What the exercise asks — Using the data below, return all lines in which "coloneqq" appears.
----------------------------------------
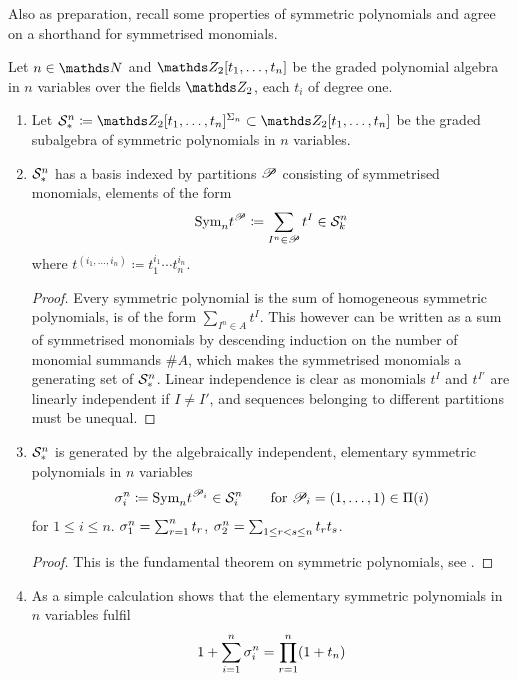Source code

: Also as preparation, recall some properties of symmetric polynomials
and agree on a shorthand for symmetrised monomials.
\begin{LemDef}
  Let $n\in\Nat$ and $\Zmod2[t_1,\dotsc,t_n]$ be the graded polynomial
  algebra in $n$ variables over the fields $\Zmod2$, each $t_i$ of
  degree one.
  \begin{enumerate}
  \item Let
    $\Symm{n}_*
    \coloneqq \Zmod2[t_1,\dotsc,t_n]^{\Permutations{n}}
    \subset \Zmod2[t_1,\dotsc,t_n]$
    be the graded subalgebra of symmetric polynomials in $n$ variables.
  \item $\mathcal{S}^{n}_*$ has a basis indexed by partitions $\mathscr{P}$
    consisting of symmetrised monomials, \idest elements of the form
    \begin{gather*}
      \text{\normalfont Sym}_{n} t^{\mathscr{P}} \coloneqq \sum_{I^n\in\mathscr{P}} t^I \in \mathcal{S}^{n}_k
    \end{gather*}
    where $t^{(i_1,\dotsc,i_n)}\coloneqq t_1^{i_1}\dotsm t_n^{i_n}$.
    \begin{proof}
      Every symmetric polynomial is the sum of homogeneous symmetric
      polynomials, \idest is of the form $\sum_{I^n\in A}t^I$. This
      however can be written as a sum of symmetrised monomials by
      descending induction on the number of monomial summands $\#A$,
      which makes the symmetrised monomials a generating set of $\mathcal{S}^{n}_*$.
      Linear independence is clear as monomials $t^I$ and $t^{I'}$ are
      linearly independent if $I\neq I'$, and sequences belonging to
      different partitions must be unequal.
    \end{proof}
  \item $\mathcal{S}^{n}_*$ is generated by the algebraically independent,
    elementary symmetric polynomials in $n$ variables
    \begin{gather*}
      \sigma_{i}^{n}\coloneqq \text{\normalfont Sym}_{n} t^{\mathscr{P}_i}
      \in \mathcal{S}^{n}_i
      \qquad \text{for }
      \mathscr{P}_i = (1,\dotsc,1)
      \in \Pi({i})
    \end{gather*}
    for $1\leq i\leq n$.
    \Forexample
    $\sigma_{1}^{n}=\sum_{r=1}^{n}t_r$,
    $\sigma_{2}^{n}=\sum_{1\leq r<s\leq n} t_r t_s$.
    \begin{proof}
      This is the fundamental theorem on symmetric polynomials,
      see \forexample \cite[Chapter~4.4, Satz~1]{bosch2013algebra}.
    \end{proof}
  \item As a simple calculation shows that the elementary symmetric
    polynomials in $n$ variables fulfil
    \begin{gather}\label{eq:sumelemsymmpoly}
      1 + \sum_{i=1}^{n} \sigma_{i}^{n}
      = \prod_{r=1}^{n}(1+t_n)
    \end{gather}
  \end{enumerate}
\end{LemDef}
----------------------------------------
Answer section —
    \coloneqq \Zmod2[t_1,\dotsc,t_n]^{\Permutations{n}}
      \text{\normalfont Sym}_{n} t^{\mathscr{P}} \coloneqq \sum_{I^n\in\mathscr{P}} t^I \in \mathcal{S}^{n}_k
    where $t^{(i_1,\dotsc,i_n)}\coloneqq t_1^{i_1}\dotsm t_n^{i_n}$.
      \sigma_{i}^{n}\coloneqq \text{\normalfont Sym}_{n} t^{\mathscr{P}_i}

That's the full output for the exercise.